The line of yellow beneath the connecting door vanished as Marcus extinguished his bedside candle. Judith stood up, straightening her aching body with a low moan. She removed her evening dress and put on a riding habit, treading softly about the room, opening drawers and armoires with exaggerated care. Into a small valise, she packed her hairbrushes, nightclothes, tooth powder, and a change of clothes. It would do to be going on with, and anything else she needed, she would buy later.

She knew only that she could no longer stay under the same roof as Marcus.

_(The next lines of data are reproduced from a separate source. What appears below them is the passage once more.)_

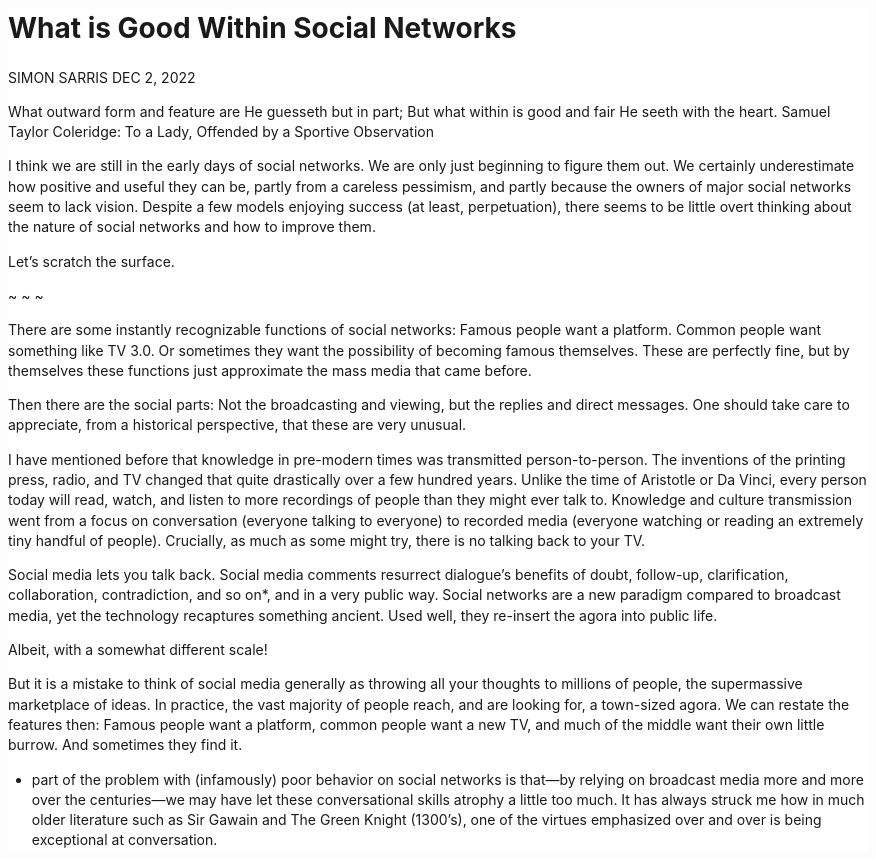 # What is Good Within Social Networks

SIMON SARRIS
DEC 2, 2022

What outward form and feature are
    He guesseth but in part;
But what within is good and fair
    He seeth with the heart.
Samuel Taylor Coleridge: To a Lady, Offended by a Sportive Observation

I think we are still in the early days of social networks. We are only just beginning to figure them out. We certainly underestimate how positive and useful they can be, partly from a careless pessimism, and partly because the owners of major social networks seem to lack vision. Despite a few models enjoying success (at least, perpetuation), there seems to be little overt thinking about the nature of social networks and how to improve them.

Let’s scratch the surface.

~ ~ ~

There are some instantly recognizable functions of social networks: Famous people want a platform. Common people want something like TV 3.0. Or sometimes they want the possibility of becoming famous themselves. These are perfectly fine, but by themselves these functions just approximate the mass media that came before.

Then there are the social parts: Not the broadcasting and viewing, but the replies and direct messages. One should take care to appreciate, from a historical perspective, that these are very unusual.

I have mentioned before that knowledge in pre-modern times was transmitted person-to-person. The inventions of the printing press, radio, and TV changed that quite drastically over a few hundred years. Unlike the time of Aristotle or Da Vinci, every person today will read, watch, and listen to more recordings of people than they might ever talk to. Knowledge and culture transmission went from a focus on conversation (everyone talking to everyone) to recorded media (everyone watching or reading an extremely tiny handful of people). Crucially, as much as some might try, there is no talking back to your TV.

Social media lets you talk back. Social media comments resurrect dialogue’s benefits of doubt, follow-up, clarification, collaboration, contradiction, and so on*, and in a very public way. Social networks are a new paradigm compared to broadcast media, yet the technology recaptures something ancient. Used well, they re-insert the agora into public life.

Albeit, with a somewhat different scale!

But it is a mistake to think of social media generally as throwing all your thoughts to millions of people, the supermassive marketplace of ideas. In practice, the vast majority of people reach, and are looking for, a town-sized agora. We can restate the features then: Famous people want a platform, common people want a new TV, and much of the middle want their own little burrow. And sometimes they find it.

* part of the problem with (infamously) poor behavior on social networks is that—by relying on broadcast media more and more over the centuries—we may have let these conversational skills atrophy a little too much. It has always struck me how in much older literature such as Sir Gawain and The Green Knight (1300’s), one of the virtues emphasized over and over is being exceptional at conversation.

Leaving him so precipitately would ruin everything with Gracemere, but she could see no option. Sebastian would understand and they'd come up with an alternative plan.

But never had she felt so desolate, or so at a loss. She couldn't stay with him, but why then was leaving him as agonizing as peeling away a layer of skin?

Delicately she turned the key and let herself out of the room; In the corridor, where a dim light came from a single candle in a wall sconce, she paused, listening. The only sounds were the creaks and rustles of the sleeping house. She crept down the stairs, still hunched over the dragging pain in her belly, and turned down the passage leading to the book room. This was not an exit to be made through the front door.

She opened the French doors and stepped into the garden, closing them quietly at her back. The gate in the wall led into the mews. Horses whickered, hooves shuffled on straw as she moved in the shadows across the swept cobbles of the yard. The stablehands wouldn't start

work for another hour and Judith had the sense of being the only human awake in the whole of London town. It occurred to her that it was perhaps foolhardy to walk the streets alone in the dark hour before dawn, and her hand closed over her pistol.

It was less than a ten-minute walk, however, to Al-bemarle Street, and she saw no one. Sebastian's rooms were on the ground floor, and she stood on tiptoe to tap at the window. If she had to use the knocker the landlord would answer the summons and it would be hard to explain herself at such an hour. She raised her hand to tap again, when the front door opened. "Come in, Ju," Sebastian whispered. "How did you know it was me?" She slipped past him into the dark passageway.

"Somehow I was expecting you," he replied, picking up her valise and gesturing to the sitting room. "I didn't wake you, then."

"No, I was waiting for you." He set down her valise and examined her carefully. "You look the very devil. Brandy?"

"Please." She threw off her cloak and drew off her gloves. "Thank you." Cradling the glass in her hands, she went to the hearth, where the ashy glow of the embers of the dying fire put out a modicum of heat.

Her brother took kindling from the basket beside the grate and tossed it onto the embers. A reassuring hiss and spurt of flame resulted. He straightened, regarding his sister with sharp-eyed concern. She sipped her brandy, stroking her stomach in an unconscious gesture he recognized as the fiery spirit warmed her cramping muscles. "You're not feeling too well," he stated.

She gave him a wan smile of agreement. "To add insult to injury."

"So, what did he do?"

"How did you know…? Oh, did you tell him?"

"He wanted to repay me for your turn-out. I told him you'd paid for it yourself. He made the correct deduction. Carrington's no fool, Ju."

"I never took him for one," she said. Bleakly she recounted the scene in the book room, leaving nothing out. Sebastian listened in grim silence. It occurred to him that his brother-in-law had shown about as much sensibility as a herd of rogue elephants.

"So where do you want to go?" he asked, when she'd fallen silent.

"Some small hotel, perhaps."

"In London?"

"Yes, but in an unfashionable part; somewhere where I won't run the risk of meeting anyone I know on the street."